Sospensioni e ammortizzatori
Sospensioni e ammortizzatori

Le sospensioni, in particolare, sono costituite da componenti elastiche che collegano il telaio (cioè la struttura principale) della macchina alle ruote: il loro scopo è quello di assorbire i colpi e le sollecitazioni provenienti dal terreno (per esempio quando si incontra una buca o un dosso), favorendo la stabilità del veicolo e quindi offrendo il massimo comfort possibile a chi si trova alla guida e ai passeggeri.

L’importanza del ruolo delle sospensioni è facile da capire se si pensa a cosa accadrebbe se l’intera massa della macchina fosse collegata direttamente alle ruote: in pratica, tutti i movimenti delle ruote sarebbero trasmessi al telaio, e quindi a chi si trova a bordo, con sobbalzi a dir poco pericolosi. Insomma, riuscire a controllare il mezzo sarebbe pressoché impossibile, senza scordare la scomodità di un viaggio di questo tipo.

Le sospensioni si chiamano così in quanto separano le masse sospese (cioè la carrozzeria, gli interni, il motore, eccetera) dalle masse non sospese (cioè le gomme, i cerchioni e i freni) del veicolo.

E’ possibile vedere degli esempi di sospensione, qui.

I tipi di sospensione

Si può distinguere tra diversi generi di sospensioni: quelle a barre di torsione, quelle a balestra, quelle a molle e quelle pneumatiche. Le più utilizzate sono le sospensioni a molle elicoidali, che si basano su molle a torsione che agiscono per compressione. Per evitare che le molle si flettano lateralmente (come accade quando proviamo a premere una molla con le mani), esse sono dotate di una guida.

Sospensioni a molla
Sospensioni a molla elicoeidale

Le molle, a loro volta, possono essere lineari, vale a dire a flessibilità costante, o progressive, vale a dire a flessibilità variabile. In questo secondo caso, la flessibilità cambia in funzione della sollecitazione che si ottiene da spirali di dimensioni differenti.

Gli ammortizzatori

Gli ammortizzatori, invece, sono componenti associati alle sospensioni: il loro compito è quello di rallentare e di attenuare proprio il movimento delle sospensioni, le quali – essendo strumenti elastici – dopo una sollecitazione tendono a tornare allo stato iniziale non in modo fluido, ma con una certa violenza.

In assenza degli ammortizzatori, le sospensioni darebbero vita a reazioni tali da rendere nulla la loro azione, e di conseguenza il comfort di guida sarebbe comunque compromesso.
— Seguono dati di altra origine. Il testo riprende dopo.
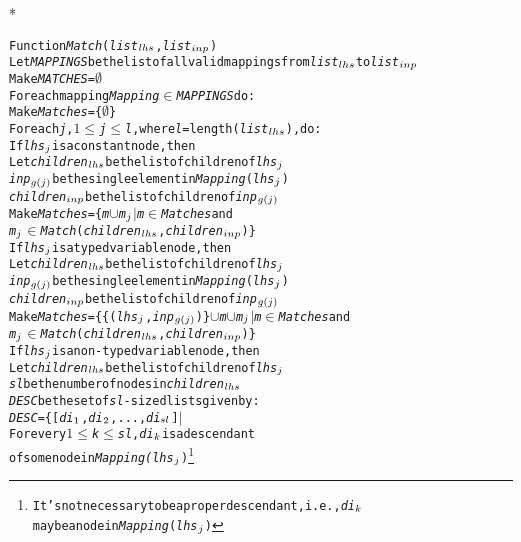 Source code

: \pagestyle{empty}

*\vspace{-0.6in}
\begin{alltt}
   Function {\it{}Match} ({\it{}list}\(\sb{lhs}\), {\it{}list}\(\sb{inp}\))
       Let {\it{}MAPPINGS} be the list of all valid mappings from {\it{}list\(\sb{lhs}\)} to {\it{}list}\(\sb{inp}\)
       Make {\it{}MATCHES} = \(\emptyset\)
       For each mapping {\it{}Mapping} \(\in\) {\it{}MAPPINGS} do:
           Make {\it{}Matches} = \{\(\emptyset\)\}
           For each {\it{}j}, \(1\leq\){\it{}j}\(\leq\){\it{}l}, where {\it{}l}=length({\it{}list}\(\sb{lhs}\)), do: 
               If {\it{}lhs}\(\sb{j}\) is a constant node, then 
                  Let {\it{}children}\(\sb{lhs}\) be the list of children of {\it{}lhs}\(\sb{j}\) 
                      {\it{}inp}\(\sb{g(j)}\) be the single element in {\it{}Mapping}({\it{}lhs}\(\sb{j}\))
                      {\it{}children}\(\sb{inp}\) be the list of children of {\it{}inp}\(\sb{g(j)}\) 
                  Make {\it{}Matches} = \{{\it{}m}\(\cup\){\it{}m}\(\sb{j}\) \(\mid\) {\it{}m} \(\in\) {\it{}Matches} and 
                                          {\it{}m}\(\sb{j}\) \(\in\) {\it{}Match}({\it{}children}\(\sb{lhs}\), {\it{}children}\(\sb{inp}\))\}  
               If {\it{}lhs}\(\sb{j}\) is a typed variable node, then 
                  Let {\it{}children}\(\sb{lhs}\) be the list of children of {\it{}lhs}\(\sb{j}\)
                      {\it{}inp}\(\sb{g(j)}\) be the single element in {\it{}Mapping}({\it{}lhs}\(\sb{j}\))
                      {\it{}children}\(\sb{inp}\) be the list of children of {\it{}inp}\(\sb{g(j)}\)
                  Make {\it{}Matches} = \{ \{({\it{}lhs}\(\sb{j}\),{\it{}inp}\(\sb{g(j)}\))\}\(\cup\){\it{}m}\(\cup\){\it{}m}\(\sb{j}\) \(\mid\) {\it{}m} \(\in\) {\it{}Matches} and
                                         {\it{}m}\(\sb{j}\) \(\in\) {\it{}Match}({\it{}children}\(\sb{lhs}\), {\it{}children}\(\sb{inp}\)) \}
               If {\it{}lhs}\(\sb{j}\) is a non-typed variable node, then 
                  Let {\it{}children}\(\sb{lhs}\) be the list of children of {\it{}lhs}\(\sb{j}\)
                      {\it{}sl} be the number of nodes in {\it{}children}\(\sb{lhs}\)
                      {\it{}DESC} be the set of {\it{}sl}-sized lists given by:
                             {\it{}DESC} = \{[{\it{}di}\(\sb{1}\),{\it{}di}\(\sb{2}\),...,{\it{}di}\(\sb{sl}\)] \(\mid\)
                                   For every \(1\leq\){\it{}k}\(\leq\){\it{}sl}, {\it{}di}\(\sb{k}\) is a descendant
                                               of some node in {\it{}Mapping(lhs}\(\sb{j}\))\footnote{It's not necessary to be a proper descendant, i.e., {\it{}di}\(\sb{k}\) may be a node in {\it{}Mapping}({\it{}lhs}\(\sb{j}\))}

\end{alltt}
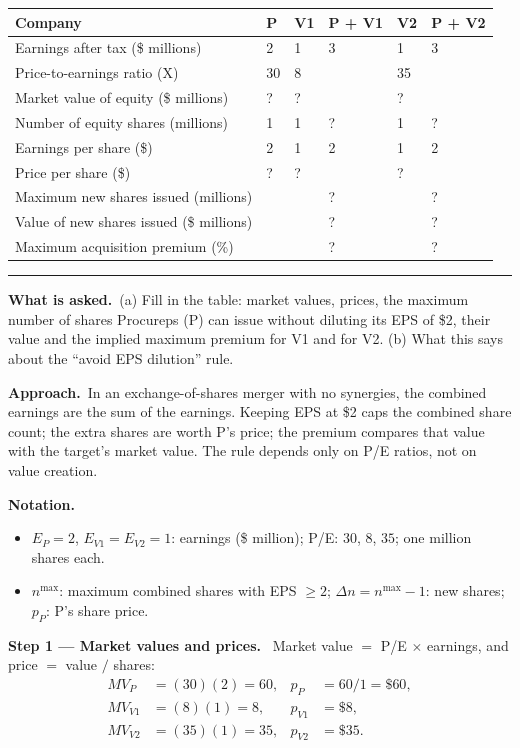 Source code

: \documentclass[11pt,a4paper]{article}
\newcommand{\notation}{\par\noindent\textbf{Notation.}}
\newcommand{\step}[2]{\par\medskip\noindent\textbf{Step #1 --- #2.}~}
\newcommand{\asked}{\par\medskip\noindent\textbf{What is asked.}~}
\newcommand{\approach}{\par\smallskip\noindent\textbf{Approach.}~}
\newcommand{\stmtend}{\par\endgroup\nopagebreak\noindent\rule{\linewidth}{0.4pt}\par\medskip}
\begin{document}
{\def\LTcaptype{none} %
\begin{longtable}[]{@{}llllll@{}}
\toprule\noalign{}
Company & P & V1 & P + V1 & V2 & P + V2 \\
\midrule\noalign{}
\endhead
\bottomrule\noalign{}
\endlastfoot
Earnings after tax (\$ millions) & 2 & 1 & 3 & 1 & 3 \\
Price-to-earnings ratio (X) & 30 & 8 & & 35 & \\
Market value of equity (\$ millions) & ? & ? & & ? & \\
Number of equity shares (millions) & 1 & 1 & ? & 1 & ? \\
Earnings per share (\$) & 2 & 1 & 2 & 1 & 2 \\
Price per share (\$) & ? & ? & & ? & \\
Maximum new shares issued (millions) & & & ? & & ? \\
Value of new shares issued (\$ millions) & & & ? & & ? \\
Maximum acquisition premium (\%) & & & ? & & ? \\
\end{longtable}
}
\stmtend

\asked (a) Fill in the table: market values, prices, the maximum number of shares Procureps (P) can
issue without diluting its EPS of \$2, their value and the implied maximum premium for V1 and for V2.
(b) What this says about the ``avoid EPS dilution'' rule.

\approach In an exchange-of-shares merger with no synergies, the combined earnings are the sum of the
earnings. Keeping EPS at \$2 caps the combined share count; the extra shares are worth P's price; the
premium compares that value with the target's market value. The rule depends only on P/E ratios, not on
value creation.

\notation
\begin{itemize}
  \item $E_P=2$, $E_{V1}=E_{V2}=1$: earnings (\$ million); P/E: $30$, $8$, $35$; one million shares each.
  \item $n^{\max}$: maximum combined shares with EPS $\ge 2$; $\Delta n=n^{\max}-1$: new shares; $p_P$: P's share price.
\end{itemize}

\step{1}{Market values and prices} Market value $=$ P/E $\times$ earnings, and price $=$ value $/$ shares:
\begin{align}
  MV_P &= (30)(2)=60, & p_P&=60/1=\$60, \nonumber\\
  MV_{V1} &= (8)(1)=8, & p_{V1}&=\$8, \nonumber\\
  MV_{V2} &= (35)(1)=35, & p_{V2}&=\$35. \nonumber
\end{align}
\end{document}

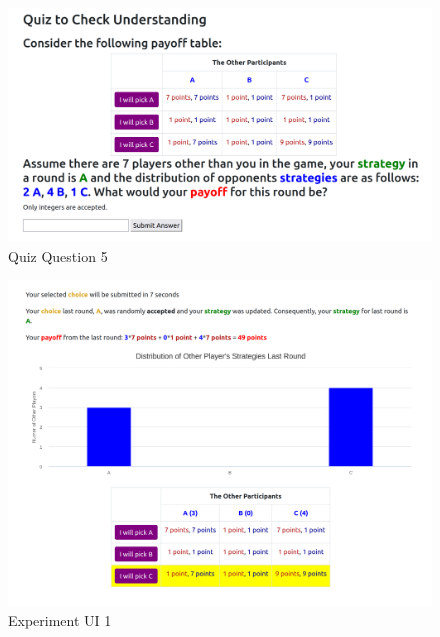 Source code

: \begin{figure}[h]
\captionsetup{justification=centering}
  \caption{Quiz Question 5}
   \label{fig:QuizQ5}
    \includegraphics[width = \textwidth]{Images/Q5.png}    
\end{figure}

\begin{figure}[h]
\captionsetup{justification=centering}
  \caption{Experiment UI 1}
   \label{fig:UI1}
    \includegraphics[width = \textwidth]{Images/Game1Choice.png}
\end{figure}

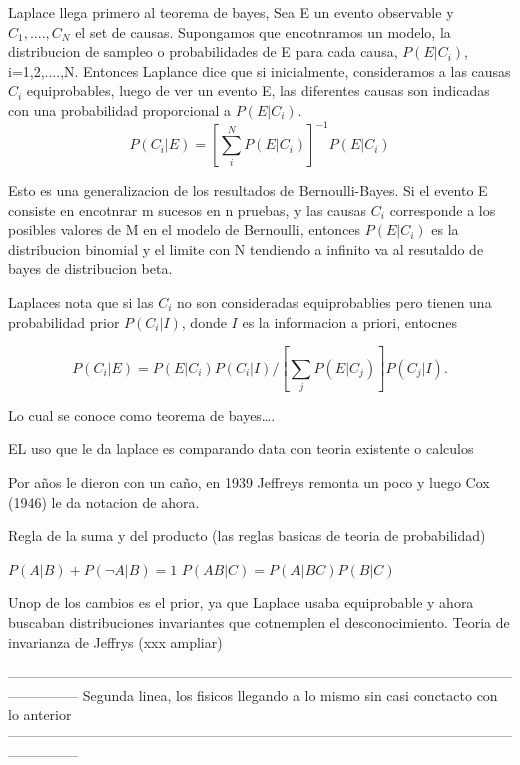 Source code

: \documentclass[20pt]{extarticle}
\begin{document}
Laplace llega primero  al teorema de bayes,
Sea E un evento observable y  ${C_1,....,C_N}$ el set de causas.
Supongamos que encotnramos un modelo, la distribucion de sampleo o probabilidades de E para cada causa,  $P(E|C_i)$, i=1,2,....,N. Entonces Laplance dice que si inicialmente, consideramos a las causas $C_i$ equiprobables, luego de ver un evento E, las diferentes causas son indicadas con una probabilidad proporcional  a $P(E|C_i)$.
\begin{equation}
	P(C_i|E)=[\sum_i^N P(E|C_i)]^{-1} P(E|C_i)
\end{equation}



Esto es una generalizacion de los resultados de Bernoulli-Bayes. Si el evento E consiste en encotnrar m sucesos en n pruebas, y las causas $C_i$ corresponde a los posibles valores de M en el modelo de Bernoulli, entonces $P(E|C_i)$ es la distribucion binomial y el limite con N tendiendo a infinito va al resutaldo de bayes de distribucion beta.

Laplaces nota que si las $C_i$ no son consideradas equiprobablies pero tienen una probabilidad prior $P(C_i| I )$, donde $I$ es la informacion a priori, entocnes

\begin{equation}
	P(C_i|E)=  P(E|C_i)P(C_i| I) / [\sum_j P(E|C_j)] P(C_j| I).
\end{equation}

Lo cual se conoce como teorema de bayes….

EL uso que le da laplace es comparando data con teoria existente o calculos

Por años le dieron con un caño, en 1939 Jeffreys remonta un poco y luego Cox (1946) le da notacion de ahora.

Regla de la suma y del producto (las reglas basicas de teoria de probabilidad)

$P(A|B) + P(¬A|B) = 1$
$P(AB|C) = P(A|BC)P(B|C)$


Unop de los cambios es el prior, ya que Laplace usaba equiprobable y ahora buscaban distribuciones invariantes que cotnemplen el desconocimiento. Teoria de invarianza de Jeffrys (xxx ampliar)

---------------------------------------------------------------------------------------------------------------------------
Segunda linea, los fisicos llegando a lo mismo sin casi conctacto con lo anterior
---------------------------------------------------------------------------------------------------------------------------
\end{document}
Insomma, le sospensioni senza gli ammortizzatori non hanno ragion d’essere.

Senza gli ammortizzatori si potrebbero verificare anche delle conseguenze più gravi: per esempio, in presenza di una deformazione del manto stradale particolarmente evidente, come un buco più ampio della norma, le ruote della macchina rischierebbero addirittura di staccarsi da terra, con il veicolo che perderebbe aderenza e il conducente che farebbe molta fatica a controllarlo.

Sospensione - Ammortizzatore

Gli ammortizzatori, dunque, assorbono le oscillazioni e gli urti controllando il movimento delle sospensioni. Grazie ad essi le molle delle sospensioni possono essere morbide, in quanto la velocità di movimento delle sospensioni in corrispondenza degli urti viene tenuta sotto controllo.

Anche per gli ammortizzatori, così come per le sospensioni, si possono distinguere tipologie diverse: ammortizzatori idraulici, ammortizzatori a frizione, ammortizzatori pneumatici, ammortizzatori magnetici e mass damper.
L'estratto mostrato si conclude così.